Please retype the material beneath this task exactly, starting with its first line and finishing with the line containing "## User Preferences".
+++
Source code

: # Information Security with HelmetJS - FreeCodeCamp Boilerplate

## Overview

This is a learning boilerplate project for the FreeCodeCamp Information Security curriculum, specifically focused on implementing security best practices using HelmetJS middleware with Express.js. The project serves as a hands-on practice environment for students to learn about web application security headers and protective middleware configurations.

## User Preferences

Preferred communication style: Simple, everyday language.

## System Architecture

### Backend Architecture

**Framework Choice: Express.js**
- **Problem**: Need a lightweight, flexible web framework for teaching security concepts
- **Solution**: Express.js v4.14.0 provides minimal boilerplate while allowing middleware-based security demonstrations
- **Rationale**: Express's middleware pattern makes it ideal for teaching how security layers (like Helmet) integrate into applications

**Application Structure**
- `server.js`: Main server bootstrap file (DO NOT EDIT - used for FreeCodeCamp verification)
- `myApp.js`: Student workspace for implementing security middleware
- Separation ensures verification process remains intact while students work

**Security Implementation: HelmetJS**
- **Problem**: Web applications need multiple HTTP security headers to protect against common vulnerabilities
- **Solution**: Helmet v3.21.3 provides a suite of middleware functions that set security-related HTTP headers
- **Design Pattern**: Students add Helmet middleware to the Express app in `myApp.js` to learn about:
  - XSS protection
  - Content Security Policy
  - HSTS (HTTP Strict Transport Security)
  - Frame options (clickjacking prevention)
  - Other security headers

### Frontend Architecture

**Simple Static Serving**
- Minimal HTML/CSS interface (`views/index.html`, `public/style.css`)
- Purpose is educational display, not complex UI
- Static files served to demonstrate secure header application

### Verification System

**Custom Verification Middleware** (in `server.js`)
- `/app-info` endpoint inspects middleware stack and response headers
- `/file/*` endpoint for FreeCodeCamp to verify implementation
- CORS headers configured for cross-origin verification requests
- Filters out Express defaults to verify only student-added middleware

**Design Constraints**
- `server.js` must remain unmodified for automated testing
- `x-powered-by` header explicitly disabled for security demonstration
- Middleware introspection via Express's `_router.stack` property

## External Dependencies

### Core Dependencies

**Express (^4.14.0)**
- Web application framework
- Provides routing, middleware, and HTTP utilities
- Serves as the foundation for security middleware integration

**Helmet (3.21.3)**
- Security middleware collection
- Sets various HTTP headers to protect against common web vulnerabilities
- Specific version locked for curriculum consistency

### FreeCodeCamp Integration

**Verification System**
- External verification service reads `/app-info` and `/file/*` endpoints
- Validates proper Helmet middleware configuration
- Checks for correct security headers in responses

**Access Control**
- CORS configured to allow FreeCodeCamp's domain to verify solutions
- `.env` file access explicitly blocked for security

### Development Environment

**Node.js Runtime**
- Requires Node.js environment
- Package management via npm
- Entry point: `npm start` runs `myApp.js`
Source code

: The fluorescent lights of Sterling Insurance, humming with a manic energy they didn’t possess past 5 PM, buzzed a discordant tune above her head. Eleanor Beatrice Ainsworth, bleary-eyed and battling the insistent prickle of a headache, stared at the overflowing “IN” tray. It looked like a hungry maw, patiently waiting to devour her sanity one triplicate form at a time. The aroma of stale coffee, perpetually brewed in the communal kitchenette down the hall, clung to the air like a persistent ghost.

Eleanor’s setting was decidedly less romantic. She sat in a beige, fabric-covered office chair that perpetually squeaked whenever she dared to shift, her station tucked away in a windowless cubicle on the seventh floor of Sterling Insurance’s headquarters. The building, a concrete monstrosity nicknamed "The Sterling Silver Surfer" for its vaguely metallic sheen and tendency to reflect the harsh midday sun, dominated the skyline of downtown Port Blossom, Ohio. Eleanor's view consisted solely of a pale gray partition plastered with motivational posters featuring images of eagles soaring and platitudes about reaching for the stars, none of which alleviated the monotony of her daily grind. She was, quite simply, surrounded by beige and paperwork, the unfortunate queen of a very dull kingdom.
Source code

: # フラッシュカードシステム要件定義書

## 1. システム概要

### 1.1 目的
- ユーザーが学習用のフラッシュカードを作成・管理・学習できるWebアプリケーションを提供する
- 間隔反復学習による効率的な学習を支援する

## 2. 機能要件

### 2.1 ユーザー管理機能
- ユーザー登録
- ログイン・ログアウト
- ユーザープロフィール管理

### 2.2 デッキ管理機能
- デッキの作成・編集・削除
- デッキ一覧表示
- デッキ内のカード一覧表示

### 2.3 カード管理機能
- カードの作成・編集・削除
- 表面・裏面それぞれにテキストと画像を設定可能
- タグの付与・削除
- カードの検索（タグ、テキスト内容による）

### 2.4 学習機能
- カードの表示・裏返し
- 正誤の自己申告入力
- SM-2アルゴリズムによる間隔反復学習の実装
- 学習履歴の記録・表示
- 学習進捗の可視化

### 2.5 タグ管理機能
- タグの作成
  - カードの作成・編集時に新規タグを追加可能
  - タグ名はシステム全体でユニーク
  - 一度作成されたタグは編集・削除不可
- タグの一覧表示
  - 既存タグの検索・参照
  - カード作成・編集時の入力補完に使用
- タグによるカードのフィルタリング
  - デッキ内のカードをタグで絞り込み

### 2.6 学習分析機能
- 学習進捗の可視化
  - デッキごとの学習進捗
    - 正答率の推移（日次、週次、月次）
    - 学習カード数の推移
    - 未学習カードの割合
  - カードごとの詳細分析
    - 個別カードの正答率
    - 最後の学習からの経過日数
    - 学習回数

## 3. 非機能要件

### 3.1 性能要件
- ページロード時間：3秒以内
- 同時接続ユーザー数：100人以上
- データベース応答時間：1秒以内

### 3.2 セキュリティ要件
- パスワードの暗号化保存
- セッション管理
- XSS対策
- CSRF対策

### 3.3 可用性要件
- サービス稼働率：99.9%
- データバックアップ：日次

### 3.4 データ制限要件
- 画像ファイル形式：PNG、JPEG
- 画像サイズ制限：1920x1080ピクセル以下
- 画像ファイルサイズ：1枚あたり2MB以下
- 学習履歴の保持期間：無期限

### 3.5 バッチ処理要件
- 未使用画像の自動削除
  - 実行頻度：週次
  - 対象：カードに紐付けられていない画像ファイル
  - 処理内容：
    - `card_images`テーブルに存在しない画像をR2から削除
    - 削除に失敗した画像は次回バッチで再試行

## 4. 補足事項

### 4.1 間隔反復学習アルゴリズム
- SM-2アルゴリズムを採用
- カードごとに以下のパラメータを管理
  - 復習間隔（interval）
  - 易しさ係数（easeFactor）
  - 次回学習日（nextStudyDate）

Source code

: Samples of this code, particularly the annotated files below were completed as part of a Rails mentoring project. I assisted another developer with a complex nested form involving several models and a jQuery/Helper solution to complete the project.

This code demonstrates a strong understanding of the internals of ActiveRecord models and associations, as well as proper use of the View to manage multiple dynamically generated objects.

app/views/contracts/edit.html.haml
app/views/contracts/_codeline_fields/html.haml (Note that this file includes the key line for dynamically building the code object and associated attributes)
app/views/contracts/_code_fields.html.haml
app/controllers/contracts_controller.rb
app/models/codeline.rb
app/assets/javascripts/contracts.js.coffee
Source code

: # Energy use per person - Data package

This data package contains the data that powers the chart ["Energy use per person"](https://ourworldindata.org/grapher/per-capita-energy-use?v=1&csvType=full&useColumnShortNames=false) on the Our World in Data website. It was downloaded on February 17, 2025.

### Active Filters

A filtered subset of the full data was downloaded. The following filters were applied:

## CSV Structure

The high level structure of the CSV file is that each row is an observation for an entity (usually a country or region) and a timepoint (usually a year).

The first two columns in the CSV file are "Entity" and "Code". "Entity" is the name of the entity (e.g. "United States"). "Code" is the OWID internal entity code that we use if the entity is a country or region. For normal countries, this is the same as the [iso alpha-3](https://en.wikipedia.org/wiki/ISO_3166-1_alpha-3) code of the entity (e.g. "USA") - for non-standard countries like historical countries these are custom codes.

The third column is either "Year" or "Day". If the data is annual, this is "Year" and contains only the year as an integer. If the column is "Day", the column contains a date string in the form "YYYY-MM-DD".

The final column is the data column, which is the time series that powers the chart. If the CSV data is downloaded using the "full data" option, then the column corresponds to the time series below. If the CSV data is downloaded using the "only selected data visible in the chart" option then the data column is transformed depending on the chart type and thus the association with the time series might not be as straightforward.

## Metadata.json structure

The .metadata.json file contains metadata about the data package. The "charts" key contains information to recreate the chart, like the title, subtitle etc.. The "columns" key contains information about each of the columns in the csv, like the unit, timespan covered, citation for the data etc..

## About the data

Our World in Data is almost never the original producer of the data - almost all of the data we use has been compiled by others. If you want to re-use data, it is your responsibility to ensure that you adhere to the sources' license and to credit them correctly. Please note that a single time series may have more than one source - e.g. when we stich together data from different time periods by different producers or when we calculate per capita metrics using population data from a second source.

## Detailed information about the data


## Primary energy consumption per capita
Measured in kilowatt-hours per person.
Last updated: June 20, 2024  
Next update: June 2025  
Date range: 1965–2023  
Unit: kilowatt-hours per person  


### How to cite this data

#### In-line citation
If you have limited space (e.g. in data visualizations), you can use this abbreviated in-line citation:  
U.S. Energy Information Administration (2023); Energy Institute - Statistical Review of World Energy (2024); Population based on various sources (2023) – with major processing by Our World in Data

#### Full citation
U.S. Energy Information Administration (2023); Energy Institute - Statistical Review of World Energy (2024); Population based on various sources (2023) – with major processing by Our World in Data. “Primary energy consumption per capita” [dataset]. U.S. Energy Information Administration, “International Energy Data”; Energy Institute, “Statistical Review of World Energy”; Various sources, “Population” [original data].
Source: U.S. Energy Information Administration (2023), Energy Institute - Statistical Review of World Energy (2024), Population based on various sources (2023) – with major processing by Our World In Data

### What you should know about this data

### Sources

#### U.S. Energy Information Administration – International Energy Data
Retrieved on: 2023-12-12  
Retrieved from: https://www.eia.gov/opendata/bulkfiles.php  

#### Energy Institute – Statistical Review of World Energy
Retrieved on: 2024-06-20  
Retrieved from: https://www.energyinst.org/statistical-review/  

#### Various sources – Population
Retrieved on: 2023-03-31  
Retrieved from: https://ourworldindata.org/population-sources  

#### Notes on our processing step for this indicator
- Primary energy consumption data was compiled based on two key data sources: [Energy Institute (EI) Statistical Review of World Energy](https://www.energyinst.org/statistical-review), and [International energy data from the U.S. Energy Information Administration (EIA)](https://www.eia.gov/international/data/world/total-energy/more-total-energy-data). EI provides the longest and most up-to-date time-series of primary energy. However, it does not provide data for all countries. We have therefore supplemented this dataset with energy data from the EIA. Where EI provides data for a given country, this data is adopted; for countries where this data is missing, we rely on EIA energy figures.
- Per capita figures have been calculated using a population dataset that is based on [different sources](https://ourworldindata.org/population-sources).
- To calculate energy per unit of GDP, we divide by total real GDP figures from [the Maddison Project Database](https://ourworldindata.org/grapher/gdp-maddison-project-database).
+++
▶ **Worked solution**:
Source code

: # Information Security with HelmetJS - FreeCodeCamp Boilerplate

## Overview

This is a learning boilerplate project for the FreeCodeCamp Information Security curriculum, specifically focused on implementing security best practices using HelmetJS middleware with Express.js. The project serves as a hands-on practice environment for students to learn about web application security headers and protective middleware configurations.

## User Preferences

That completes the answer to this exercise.